START SUPPLIED DATA

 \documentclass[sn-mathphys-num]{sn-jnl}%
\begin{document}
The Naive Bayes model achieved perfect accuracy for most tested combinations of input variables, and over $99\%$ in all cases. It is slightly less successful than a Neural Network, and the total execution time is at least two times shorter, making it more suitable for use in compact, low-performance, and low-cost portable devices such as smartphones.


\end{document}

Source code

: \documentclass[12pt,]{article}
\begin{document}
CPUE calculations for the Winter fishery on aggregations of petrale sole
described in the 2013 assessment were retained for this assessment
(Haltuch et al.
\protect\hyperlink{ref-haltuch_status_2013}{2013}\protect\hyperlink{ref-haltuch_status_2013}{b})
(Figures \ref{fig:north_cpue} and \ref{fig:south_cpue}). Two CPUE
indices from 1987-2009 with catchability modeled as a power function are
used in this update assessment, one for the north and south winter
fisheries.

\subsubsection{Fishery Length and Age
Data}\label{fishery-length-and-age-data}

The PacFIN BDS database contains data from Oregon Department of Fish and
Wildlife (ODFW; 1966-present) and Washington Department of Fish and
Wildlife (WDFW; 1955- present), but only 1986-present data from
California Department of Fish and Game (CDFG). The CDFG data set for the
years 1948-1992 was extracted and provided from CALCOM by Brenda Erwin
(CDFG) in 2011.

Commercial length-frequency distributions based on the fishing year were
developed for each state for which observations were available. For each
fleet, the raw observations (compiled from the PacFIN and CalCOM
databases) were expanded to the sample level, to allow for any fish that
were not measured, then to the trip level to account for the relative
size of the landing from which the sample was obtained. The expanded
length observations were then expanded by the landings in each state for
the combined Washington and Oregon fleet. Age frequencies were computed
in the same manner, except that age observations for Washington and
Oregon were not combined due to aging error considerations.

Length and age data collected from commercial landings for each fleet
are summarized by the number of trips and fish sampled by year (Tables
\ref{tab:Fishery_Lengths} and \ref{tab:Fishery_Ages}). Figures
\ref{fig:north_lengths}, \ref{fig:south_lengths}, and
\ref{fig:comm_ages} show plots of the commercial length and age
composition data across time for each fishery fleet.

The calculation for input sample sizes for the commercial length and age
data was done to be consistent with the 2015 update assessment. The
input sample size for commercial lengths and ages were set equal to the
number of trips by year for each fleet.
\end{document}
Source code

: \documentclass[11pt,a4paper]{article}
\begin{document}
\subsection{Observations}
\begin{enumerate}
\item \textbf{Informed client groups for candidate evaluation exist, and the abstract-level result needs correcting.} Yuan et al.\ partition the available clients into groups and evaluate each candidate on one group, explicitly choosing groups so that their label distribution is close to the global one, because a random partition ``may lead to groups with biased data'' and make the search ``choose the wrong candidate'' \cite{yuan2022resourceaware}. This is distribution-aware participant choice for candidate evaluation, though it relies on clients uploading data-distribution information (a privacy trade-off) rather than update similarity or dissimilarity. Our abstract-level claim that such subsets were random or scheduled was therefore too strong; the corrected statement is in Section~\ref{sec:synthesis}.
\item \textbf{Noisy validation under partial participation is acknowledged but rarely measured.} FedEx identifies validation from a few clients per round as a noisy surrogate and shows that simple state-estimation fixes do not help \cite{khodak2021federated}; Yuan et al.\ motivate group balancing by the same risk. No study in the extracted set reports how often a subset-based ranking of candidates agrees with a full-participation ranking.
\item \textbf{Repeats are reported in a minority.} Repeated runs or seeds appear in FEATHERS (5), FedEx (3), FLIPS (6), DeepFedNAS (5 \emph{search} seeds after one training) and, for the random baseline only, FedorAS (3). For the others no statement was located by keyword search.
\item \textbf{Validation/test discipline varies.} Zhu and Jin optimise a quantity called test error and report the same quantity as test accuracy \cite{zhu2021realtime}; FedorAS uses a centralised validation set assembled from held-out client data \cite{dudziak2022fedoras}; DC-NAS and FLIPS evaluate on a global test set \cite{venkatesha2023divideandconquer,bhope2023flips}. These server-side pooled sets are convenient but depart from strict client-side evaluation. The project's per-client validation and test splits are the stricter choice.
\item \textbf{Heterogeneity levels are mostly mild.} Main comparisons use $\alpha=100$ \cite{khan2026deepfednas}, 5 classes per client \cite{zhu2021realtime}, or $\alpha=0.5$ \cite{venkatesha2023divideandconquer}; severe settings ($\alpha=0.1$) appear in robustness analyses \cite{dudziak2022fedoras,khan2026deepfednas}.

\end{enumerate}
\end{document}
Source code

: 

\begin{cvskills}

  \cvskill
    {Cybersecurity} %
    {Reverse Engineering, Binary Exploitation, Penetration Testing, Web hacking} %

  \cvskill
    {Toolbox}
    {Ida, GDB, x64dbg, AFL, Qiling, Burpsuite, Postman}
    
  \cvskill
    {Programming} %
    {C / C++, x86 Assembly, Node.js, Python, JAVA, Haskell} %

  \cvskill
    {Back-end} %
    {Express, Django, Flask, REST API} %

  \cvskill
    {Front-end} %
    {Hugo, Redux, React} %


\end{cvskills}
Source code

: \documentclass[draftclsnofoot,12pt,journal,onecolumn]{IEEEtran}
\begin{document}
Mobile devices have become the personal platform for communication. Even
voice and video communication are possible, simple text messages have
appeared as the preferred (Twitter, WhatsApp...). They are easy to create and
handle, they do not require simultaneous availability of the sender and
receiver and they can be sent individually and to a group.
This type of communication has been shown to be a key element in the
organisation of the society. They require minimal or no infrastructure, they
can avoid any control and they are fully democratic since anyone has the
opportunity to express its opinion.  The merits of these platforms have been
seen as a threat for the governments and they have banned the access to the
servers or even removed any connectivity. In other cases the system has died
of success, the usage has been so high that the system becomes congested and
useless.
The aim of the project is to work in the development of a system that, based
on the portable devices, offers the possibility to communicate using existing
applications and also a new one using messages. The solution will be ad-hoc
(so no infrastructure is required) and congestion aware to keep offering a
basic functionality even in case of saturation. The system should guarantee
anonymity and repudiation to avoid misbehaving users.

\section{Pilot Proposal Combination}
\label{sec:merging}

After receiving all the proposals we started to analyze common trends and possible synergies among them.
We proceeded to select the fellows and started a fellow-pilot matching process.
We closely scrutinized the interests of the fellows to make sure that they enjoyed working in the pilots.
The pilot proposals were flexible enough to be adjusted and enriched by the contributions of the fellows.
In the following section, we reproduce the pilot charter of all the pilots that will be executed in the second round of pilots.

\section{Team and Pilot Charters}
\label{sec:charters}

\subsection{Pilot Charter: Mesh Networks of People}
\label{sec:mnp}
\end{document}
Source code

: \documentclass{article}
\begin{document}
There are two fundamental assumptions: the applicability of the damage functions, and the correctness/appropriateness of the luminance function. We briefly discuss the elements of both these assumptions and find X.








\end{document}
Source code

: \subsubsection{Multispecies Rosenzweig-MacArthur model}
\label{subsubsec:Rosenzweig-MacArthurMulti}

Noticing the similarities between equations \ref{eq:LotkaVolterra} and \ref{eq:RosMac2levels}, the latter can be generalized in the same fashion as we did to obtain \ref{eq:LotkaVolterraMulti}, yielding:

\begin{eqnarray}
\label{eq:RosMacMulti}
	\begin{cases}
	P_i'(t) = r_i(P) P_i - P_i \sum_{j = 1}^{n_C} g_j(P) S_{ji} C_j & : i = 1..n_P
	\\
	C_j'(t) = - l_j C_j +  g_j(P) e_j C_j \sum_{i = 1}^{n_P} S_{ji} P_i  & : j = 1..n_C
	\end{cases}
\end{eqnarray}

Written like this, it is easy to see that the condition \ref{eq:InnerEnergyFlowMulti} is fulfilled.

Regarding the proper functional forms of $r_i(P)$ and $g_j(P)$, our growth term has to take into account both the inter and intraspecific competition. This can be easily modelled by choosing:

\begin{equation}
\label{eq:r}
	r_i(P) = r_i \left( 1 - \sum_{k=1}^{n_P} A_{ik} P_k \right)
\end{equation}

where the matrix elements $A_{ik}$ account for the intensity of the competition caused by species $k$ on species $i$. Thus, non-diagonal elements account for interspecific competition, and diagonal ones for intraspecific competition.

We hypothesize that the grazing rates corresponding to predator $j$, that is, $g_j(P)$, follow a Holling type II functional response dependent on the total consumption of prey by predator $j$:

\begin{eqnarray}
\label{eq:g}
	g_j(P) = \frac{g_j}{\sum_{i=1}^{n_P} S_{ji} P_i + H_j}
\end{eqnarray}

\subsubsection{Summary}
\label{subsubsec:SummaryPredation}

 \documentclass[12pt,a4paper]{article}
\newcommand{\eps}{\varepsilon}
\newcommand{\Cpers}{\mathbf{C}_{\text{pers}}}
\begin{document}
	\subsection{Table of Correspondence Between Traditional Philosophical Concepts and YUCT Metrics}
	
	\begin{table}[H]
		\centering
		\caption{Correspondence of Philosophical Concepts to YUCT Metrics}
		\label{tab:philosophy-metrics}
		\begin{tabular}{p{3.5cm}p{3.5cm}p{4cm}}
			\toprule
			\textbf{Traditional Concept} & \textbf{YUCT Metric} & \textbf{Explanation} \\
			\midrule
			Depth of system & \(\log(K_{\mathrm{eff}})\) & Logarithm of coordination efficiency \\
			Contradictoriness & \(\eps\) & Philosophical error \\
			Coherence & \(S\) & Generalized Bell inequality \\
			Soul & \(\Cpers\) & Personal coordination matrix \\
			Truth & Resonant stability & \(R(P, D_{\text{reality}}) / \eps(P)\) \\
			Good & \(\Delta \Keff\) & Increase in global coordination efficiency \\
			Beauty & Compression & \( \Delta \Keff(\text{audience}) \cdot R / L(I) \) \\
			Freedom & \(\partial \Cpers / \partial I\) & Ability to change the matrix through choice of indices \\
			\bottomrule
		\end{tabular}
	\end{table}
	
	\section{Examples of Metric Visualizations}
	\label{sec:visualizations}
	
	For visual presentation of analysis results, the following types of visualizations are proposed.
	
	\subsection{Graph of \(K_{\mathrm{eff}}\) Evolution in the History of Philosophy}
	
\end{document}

END SUPPLIED DATA

» **EXERCISE REQUIREMENTS**
There is a line with "a full-participation ranking." and a line with "by keyword search." above. Copy exactly those two lines and all lines between them, with nothing else.

» **ANSWER TO THIS EXERCISE**
\item \textbf{Noisy validation under partial participation is acknowledged but rarely measured.} FedEx identifies validation from a few clients per round as a noisy surrogate and shows that simple state-estimation fixes do not help \cite{khodak2021federated}; Yuan et al.\ motivate group balancing by the same risk. No study in the extracted set reports how often a subset-based ranking of candidates agrees with a full-participation ranking.
\item \textbf{Repeats are reported in a minority.} Repeated runs or seeds appear in FEATHERS (5), FedEx (3), FLIPS (6), DeepFedNAS (5 \emph{search} seeds after one training) and, for the random baseline only, FedorAS (3). For the others no statement was located by keyword search.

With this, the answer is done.